Saved data entries
★ ★ ★ ★

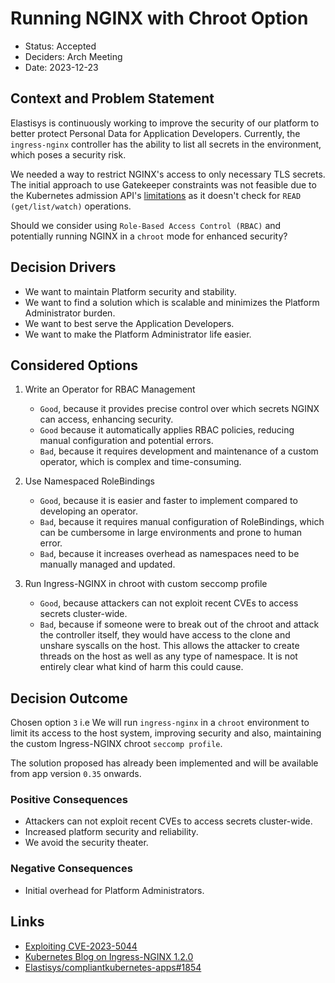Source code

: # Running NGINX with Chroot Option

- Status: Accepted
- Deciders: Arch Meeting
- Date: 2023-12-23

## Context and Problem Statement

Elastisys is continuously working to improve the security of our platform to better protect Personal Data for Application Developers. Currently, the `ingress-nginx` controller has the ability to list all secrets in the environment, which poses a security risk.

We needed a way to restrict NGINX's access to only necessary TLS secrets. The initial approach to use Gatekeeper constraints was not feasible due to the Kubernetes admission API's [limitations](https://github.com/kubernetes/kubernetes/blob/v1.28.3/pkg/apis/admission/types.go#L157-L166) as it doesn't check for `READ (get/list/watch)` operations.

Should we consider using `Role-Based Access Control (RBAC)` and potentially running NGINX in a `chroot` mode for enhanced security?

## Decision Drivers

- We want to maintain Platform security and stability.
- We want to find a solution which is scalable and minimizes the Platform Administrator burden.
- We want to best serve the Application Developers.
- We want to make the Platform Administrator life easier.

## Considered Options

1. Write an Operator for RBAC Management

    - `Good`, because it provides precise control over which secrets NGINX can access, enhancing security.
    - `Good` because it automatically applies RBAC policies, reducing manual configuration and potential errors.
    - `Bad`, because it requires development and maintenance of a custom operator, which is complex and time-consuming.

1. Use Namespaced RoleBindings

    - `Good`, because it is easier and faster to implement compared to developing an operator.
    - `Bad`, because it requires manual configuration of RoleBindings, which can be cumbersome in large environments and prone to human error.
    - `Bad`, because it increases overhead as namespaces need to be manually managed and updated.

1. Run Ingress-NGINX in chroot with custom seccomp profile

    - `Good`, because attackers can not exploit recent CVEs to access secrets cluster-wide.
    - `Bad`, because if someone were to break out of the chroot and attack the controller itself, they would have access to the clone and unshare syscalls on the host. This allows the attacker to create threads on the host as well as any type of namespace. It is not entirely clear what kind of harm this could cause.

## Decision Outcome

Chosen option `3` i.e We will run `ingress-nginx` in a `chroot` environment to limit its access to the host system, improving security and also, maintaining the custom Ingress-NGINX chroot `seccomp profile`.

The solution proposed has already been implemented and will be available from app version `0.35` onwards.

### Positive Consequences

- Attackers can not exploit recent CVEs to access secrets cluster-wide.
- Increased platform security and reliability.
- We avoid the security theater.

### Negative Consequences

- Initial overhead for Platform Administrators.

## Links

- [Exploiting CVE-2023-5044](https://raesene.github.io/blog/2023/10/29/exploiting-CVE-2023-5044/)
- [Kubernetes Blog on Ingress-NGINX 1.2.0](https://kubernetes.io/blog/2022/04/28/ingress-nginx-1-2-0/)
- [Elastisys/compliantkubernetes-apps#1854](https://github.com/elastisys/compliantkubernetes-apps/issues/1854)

★ ★ ★ ★

● Work request
Copy whichever lines above contain the string "with".

● Task output
: # Running NGINX with Chroot Option
1. Run Ingress-NGINX in chroot with custom seccomp profile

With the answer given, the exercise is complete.